== Dataset excerpts ==
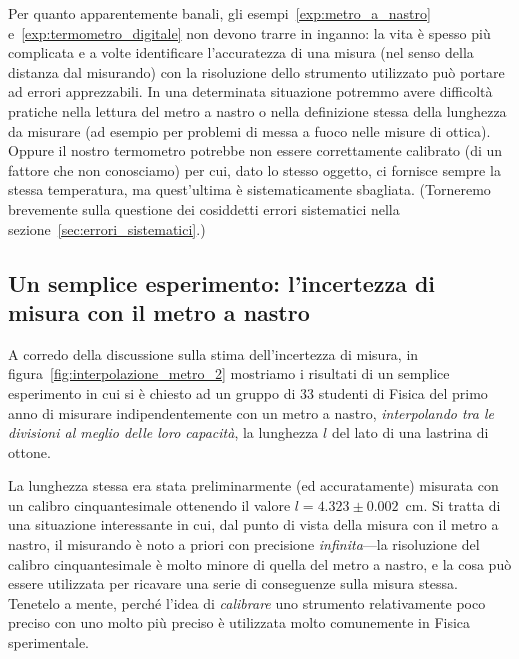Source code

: Per quanto apparentemente banali, gli esempi~\ref{exp:metro_a_nastro}
e~\ref{exp:termometro_digitale} non devono trarre in inganno: la vita è
spesso più complicata e a volte identificare l'accuratezza di una misura
(nel senso della distanza dal misurando) con la risoluzione dello strumento
utilizzato può portare ad errori apprezzabili.
In una determinata situazione potremmo avere difficoltà pratiche nella
lettura del metro a nastro o nella definizione stessa della lunghezza da
misurare (ad esempio per problemi di messa a fuoco nelle misure di ottica).
Oppure il nostro termometro potrebbe non essere correttamente calibrato (di un
fattore che non conosciamo) per cui, dato lo stesso oggetto, ci fornisce sempre
la stessa temperatura, ma quest'ultima è sistematicamente sbagliata.
(Torneremo brevemente sulla questione dei cosiddetti errori sistematici nella
sezione~\ref{sec:errori_sistematici}.)


\subsection{Un semplice esperimento: l'incertezza di misura con il metro a
  nastro}
\label{sec:interpolazione_metro_a_nastro}

A corredo della discussione sulla stima dell'incertezza di misura, in
figura~\ref{fig:interpolazione_metro_2} mostriamo i risultati di un semplice
esperimento in cui si è chiesto ad un gruppo di $33$ studenti di Fisica del
primo anno di misurare indipendentemente con un metro a nastro,
\emph{interpolando tra le divisioni al meglio delle loro capacità},
la lunghezza $l$ del lato di una lastrina di ottone.

La lunghezza stessa era stata preliminarmente (ed accuratamente) misurata con
un calibro cinquantesimale ottenendo il valore $l = 4.323 \pm 0.002$~cm.
Si tratta di una situazione interessante in cui, dal punto di vista della misura
con il metro a nastro, il misurando è noto a priori con precisione
\emph{infinita}---la risoluzione del calibro cinquantesimale è molto minore
di quella del metro a nastro, e la cosa può essere utilizzata per ricavare
una serie di conseguenze sulla misura stessa. Tenetelo a mente, perché l'idea
di \emph{calibrare} uno strumento relativamente poco preciso con uno molto
più preciso è utilizzata molto comunemente in Fisica sperimentale.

== Instructions to follow ==
Write out once more the lines above beginning at the line with "esperimento in cui"; continue through the final line and stop there.

== Exercise output ==
esperimento in cui si è chiesto ad un gruppo di $33$ studenti di Fisica del
primo anno di misurare indipendentemente con un metro a nastro,
\emph{interpolando tra le divisioni al meglio delle loro capacità},
la lunghezza $l$ del lato di una lastrina di ottone.

La lunghezza stessa era stata preliminarmente (ed accuratamente) misurata con
un calibro cinquantesimale ottenendo il valore $l = 4.323 \pm 0.002$~cm.
Si tratta di una situazione interessante in cui, dal punto di vista della misura
con il metro a nastro, il misurando è noto a priori con precisione
\emph{infinita}---la risoluzione del calibro cinquantesimale è molto minore
di quella del metro a nastro, e la cosa può essere utilizzata per ricavare
una serie di conseguenze sulla misura stessa. Tenetelo a mente, perché l'idea
di \emph{calibrare} uno strumento relativamente poco preciso con uno molto
più preciso è utilizzata molto comunemente in Fisica sperimentale.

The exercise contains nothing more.